» The task:
Without the pictures, set down every line of the data exactly.

» Input data:

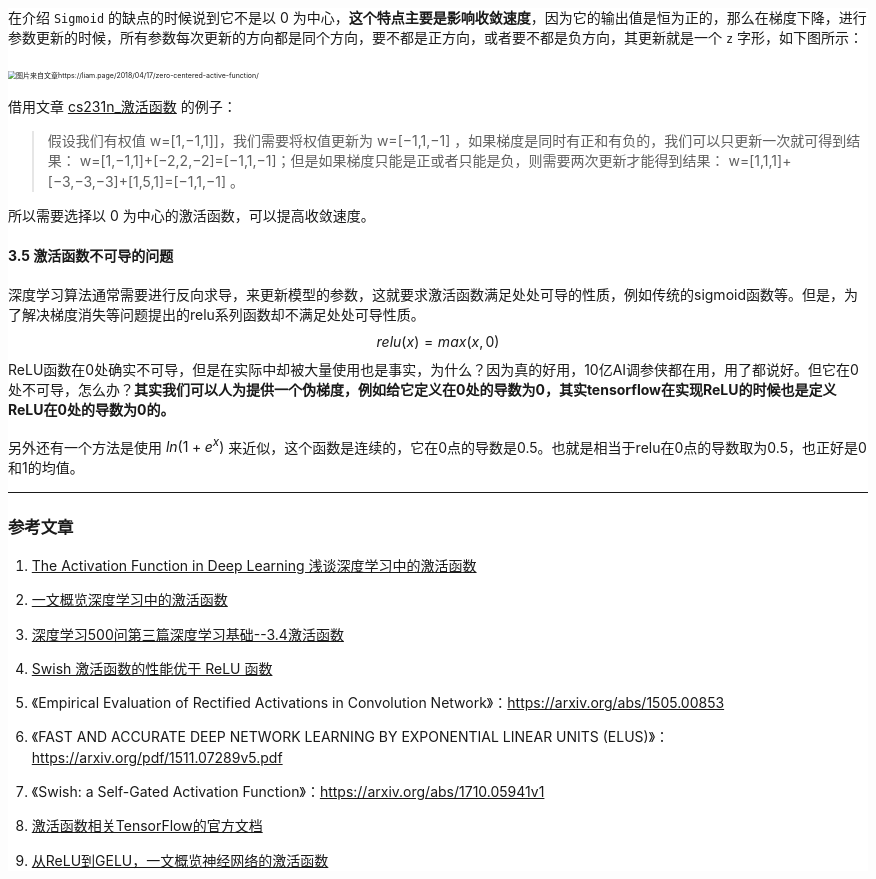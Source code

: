 在介绍 `Sigmoid` 的缺点的时候说到它不是以 0 为中心，**这个特点主要是影响收敛速度**，因为它的输出值是恒为正的，那么在梯度下降，进行参数更新的时候，所有参数每次更新的方向都是同个方向，要不都是正方向，或者要不都是负方向，其更新就是一个 `z` 字形，如下图所示：

<img src="https://gitee.com/lcai013/image_cdn/raw/master/notes_images/zig-zag-gradient.png" alt="图片来自文章https://liam.page/2018/04/17/zero-centered-active-function/" style="zoom:50%;" />

借用文章 [cs231n_激活函数](https://blog.csdn.net/weixin_38646522/article/details/79534677) 的例子：

> 假设我们有权值 w=[1,−1,1]]，我们需要将权值更新为 w=[−1,1,−1] ，如果梯度是同时有正和有负的，我们可以只更新一次就可得到结果： w=[1,−1,1]+[−2,2,−2]=[−1,1,−1]；但是如果梯度只能是正或者只能是负，则需要两次更新才能得到结果： w=[1,1,1]+[−3,−3,−3]+[1,5,1]=[−1,1,−1] 。

所以需要选择以 0 为中心的激活函数，可以提高收敛速度。



#### 3.5 激活函数不可导的问题

深度学习算法通常需要进行反向求导，来更新模型的参数，这就要求激活函数满足处处可导的性质，例如传统的sigmoid函数等。但是，为了解决梯度消失等问题提出的relu系列函数却不满足处处可导性质。
$$
relu(x) = max(x, 0)
$$
ReLU函数在0处确实不可导，但是在实际中却被大量使用也是事实，为什么？因为真的好用，10亿AI调参侠都在用，用了都说好。但它在0处不可导，怎么办？**其实我们可以人为提供一个伪梯度，例如给它定义在0处的导数为0，其实tensorflow在实现ReLU的时候也是定义ReLU在0处的导数为0的。**

另外还有一个方法是使用 $ln(1+e^x)$ 来近似，这个函数是连续的，它在0点的导数是0.5。也就是相当于relu在0点的导数取为0.5，也正好是0和1的均值。





------

### 参考文章

1. [The Activation Function in Deep Learning 浅谈深度学习中的激活函数](https://www.cnblogs.com/rgvb178/p/6055213.html)

2. [一文概览深度学习中的激活函数](https://mp.weixin.qq.com/s/kmrz5TaaD_JnufbN7QkpwA)

3. [深度学习500问第三篇深度学习基础--3.4激活函数](https://github.com/scutan90/DeepLearning-500-questions/blob/master/ch03_%E6%B7%B1%E5%BA%A6%E5%AD%A6%E4%B9%A0%E5%9F%BA%E7%A1%80/%E7%AC%AC%E4%B8%89%E7%AB%A0_%E6%B7%B1%E5%BA%A6%E5%AD%A6%E4%B9%A0%E5%9F%BA%E7%A1%80.md#341-%E4%B8%BA%E4%BB%80%E4%B9%88%E9%9C%80%E8%A6%81%E9%9D%9E%E7%BA%BF%E6%80%A7%E6%BF%80%E6%B4%BB%E5%87%BD%E6%95%B0)

4. [Swish 激活函数的性能优于 ReLU 函数](http://mp.weixin.qq.com/s?__biz=MzA3MzI4MjgzMw==&mid=2650732184&idx=1&sn=7e7ded430f5884d6d099980267fcfb15&chksm=871b32e6b06cbbf07c133e826351bae045858699d72f65474c7cebcbc5b2762c3522dfc62ef7&scene=21#wechat_redirect)

5. 《Empirical Evaluation of Rectified Activations in Convolution Network》：https://arxiv.org/abs/1505.00853

6. 《FAST AND ACCURATE DEEP NETWORK LEARNING BY EXPONENTIAL LINEAR UNITS (ELUS)》：https://arxiv.org/pdf/1511.07289v5.pdf

7. 《Swish: a Self-Gated Activation Function》：https://arxiv.org/abs/1710.05941v1

8. [激活函数相关TensorFlow的官方文档](https://www.tensorflow.org/api_docs/python/nn/activation_functions_#top_of_page)

9. [从ReLU到GELU，一文概览神经网络的激活函数](https://mp.weixin.qq.com/s/np_QPpaBS63CXzbWBiXq5Q)

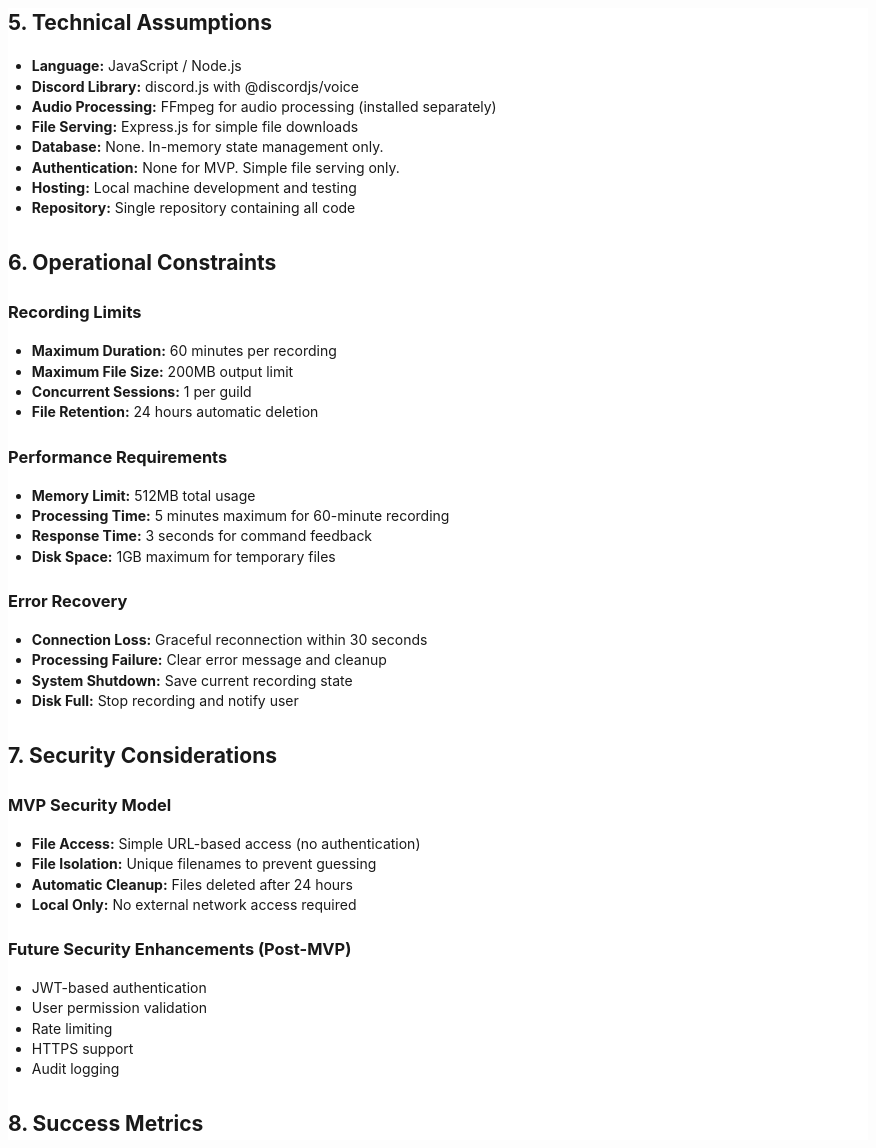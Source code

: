 ## 5. Technical Assumptions

- **Language:** JavaScript / Node.js
- **Discord Library:** discord.js with @discordjs/voice
- **Audio Processing:** FFmpeg for audio processing (installed separately)
- **File Serving:** Express.js for simple file downloads
- **Database:** None. In-memory state management only.
- **Authentication:** None for MVP. Simple file serving only.
- **Hosting:** Local machine development and testing
- **Repository:** Single repository containing all code

## 6. Operational Constraints

### Recording Limits
- **Maximum Duration:** 60 minutes per recording
- **Maximum File Size:** 200MB output limit
- **Concurrent Sessions:** 1 per guild
- **File Retention:** 24 hours automatic deletion

### Performance Requirements
- **Memory Limit:** 512MB total usage
- **Processing Time:** 5 minutes maximum for 60-minute recording
- **Response Time:** 3 seconds for command feedback
- **Disk Space:** 1GB maximum for temporary files

### Error Recovery
- **Connection Loss:** Graceful reconnection within 30 seconds
- **Processing Failure:** Clear error message and cleanup
- **System Shutdown:** Save current recording state
- **Disk Full:** Stop recording and notify user

## 7. Security Considerations

### MVP Security Model
- **File Access:** Simple URL-based access (no authentication)
- **File Isolation:** Unique filenames to prevent guessing
- **Automatic Cleanup:** Files deleted after 24 hours
- **Local Only:** No external network access required

### Future Security Enhancements (Post-MVP)
- JWT-based authentication
- User permission validation
- Rate limiting
- HTTPS support
- Audit logging

## 8. Success Metrics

» The completed task:
Source code

: 在介绍 `Sigmoid` 的缺点的时候说到它不是以 0 为中心，**这个特点主要是影响收敛速度**，因为它的输出值是恒为正的，那么在梯度下降，进行参数更新的时候，所有参数每次更新的方向都是同个方向，要不都是正方向，或者要不都是负方向，其更新就是一个 `z` 字形，如下图所示：

<img src="https://gitee.com/lcai013/image_cdn/raw/master/notes_images/zig-zag-gradient.png" alt="图片来自文章https://liam.page/2018/04/17/zero-centered-active-function/" style="zoom:50%;" />

借用文章 [cs231n_激活函数](https://blog.csdn.net/weixin_38646522/article/details/79534677) 的例子：

> 假设我们有权值 w=[1,−1,1]]，我们需要将权值更新为 w=[−1,1,−1] ，如果梯度是同时有正和有负的，我们可以只更新一次就可得到结果： w=[1,−1,1]+[−2,2,−2]=[−1,1,−1]；但是如果梯度只能是正或者只能是负，则需要两次更新才能得到结果： w=[1,1,1]+[−3,−3,−3]+[1,5,1]=[−1,1,−1] 。

所以需要选择以 0 为中心的激活函数，可以提高收敛速度。



#### 3.5 激活函数不可导的问题

深度学习算法通常需要进行反向求导，来更新模型的参数，这就要求激活函数满足处处可导的性质，例如传统的sigmoid函数等。但是，为了解决梯度消失等问题提出的relu系列函数却不满足处处可导性质。
$$
relu(x) = max(x, 0)
$$
ReLU函数在0处确实不可导，但是在实际中却被大量使用也是事实，为什么？因为真的好用，10亿AI调参侠都在用，用了都说好。但它在0处不可导，怎么办？**其实我们可以人为提供一个伪梯度，例如给它定义在0处的导数为0，其实tensorflow在实现ReLU的时候也是定义ReLU在0处的导数为0的。**

另外还有一个方法是使用 $ln(1+e^x)$ 来近似，这个函数是连续的，它在0点的导数是0.5。也就是相当于relu在0点的导数取为0.5，也正好是0和1的均值。





------

### 参考文章

1. [The Activation Function in Deep Learning 浅谈深度学习中的激活函数](https://www.cnblogs.com/rgvb178/p/6055213.html)

2. [一文概览深度学习中的激活函数](https://mp.weixin.qq.com/s/kmrz5TaaD_JnufbN7QkpwA)

3. [深度学习500问第三篇深度学习基础--3.4激活函数](https://github.com/scutan90/DeepLearning-500-questions/blob/master/ch03_%E6%B7%B1%E5%BA%A6%E5%AD%A6%E4%B9%A0%E5%9F%BA%E7%A1%80/%E7%AC%AC%E4%B8%89%E7%AB%A0_%E6%B7%B1%E5%BA%A6%E5%AD%A6%E4%B9%A0%E5%9F%BA%E7%A1%80.md#341-%E4%B8%BA%E4%BB%80%E4%B9%88%E9%9C%80%E8%A6%81%E9%9D%9E%E7%BA%BF%E6%80%A7%E6%BF%80%E6%B4%BB%E5%87%BD%E6%95%B0)

4. [Swish 激活函数的性能优于 ReLU 函数](http://mp.weixin.qq.com/s?__biz=MzA3MzI4MjgzMw==&mid=2650732184&idx=1&sn=7e7ded430f5884d6d099980267fcfb15&chksm=871b32e6b06cbbf07c133e826351bae045858699d72f65474c7cebcbc5b2762c3522dfc62ef7&scene=21#wechat_redirect)

5. 《Empirical Evaluation of Rectified Activations in Convolution Network》：https://arxiv.org/abs/1505.00853

6. 《FAST AND ACCURATE DEEP NETWORK LEARNING BY EXPONENTIAL LINEAR UNITS (ELUS)》：https://arxiv.org/pdf/1511.07289v5.pdf

7. 《Swish: a Self-Gated Activation Function》：https://arxiv.org/abs/1710.05941v1

8. [激活函数相关TensorFlow的官方文档](https://www.tensorflow.org/api_docs/python/nn/activation_functions_#top_of_page)

9. [从ReLU到GELU，一文概览神经网络的激活函数](https://mp.weixin.qq.com/s/np_QPpaBS63CXzbWBiXq5Q)

Source code

: ## 5. Technical Assumptions

- **Language:** JavaScript / Node.js
- **Discord Library:** discord.js with @discordjs/voice
- **Audio Processing:** FFmpeg for audio processing (installed separately)
- **File Serving:** Express.js for simple file downloads
- **Database:** None. In-memory state management only.
- **Authentication:** None for MVP. Simple file serving only.
- **Hosting:** Local machine development and testing
- **Repository:** Single repository containing all code

## 6. Operational Constraints

### Recording Limits
- **Maximum Duration:** 60 minutes per recording
- **Maximum File Size:** 200MB output limit
- **Concurrent Sessions:** 1 per guild
- **File Retention:** 24 hours automatic deletion

### Performance Requirements
- **Memory Limit:** 512MB total usage
- **Processing Time:** 5 minutes maximum for 60-minute recording
- **Response Time:** 3 seconds for command feedback
- **Disk Space:** 1GB maximum for temporary files

### Error Recovery
- **Connection Loss:** Graceful reconnection within 30 seconds
- **Processing Failure:** Clear error message and cleanup
- **System Shutdown:** Save current recording state
- **Disk Full:** Stop recording and notify user

## 7. Security Considerations

### MVP Security Model
- **File Access:** Simple URL-based access (no authentication)
- **File Isolation:** Unique filenames to prevent guessing
- **Automatic Cleanup:** Files deleted after 24 hours
- **Local Only:** No external network access required

### Future Security Enhancements (Post-MVP)
- JWT-based authentication
- User permission validation
- Rate limiting
- HTTPS support
- Audit logging

## 8. Success Metrics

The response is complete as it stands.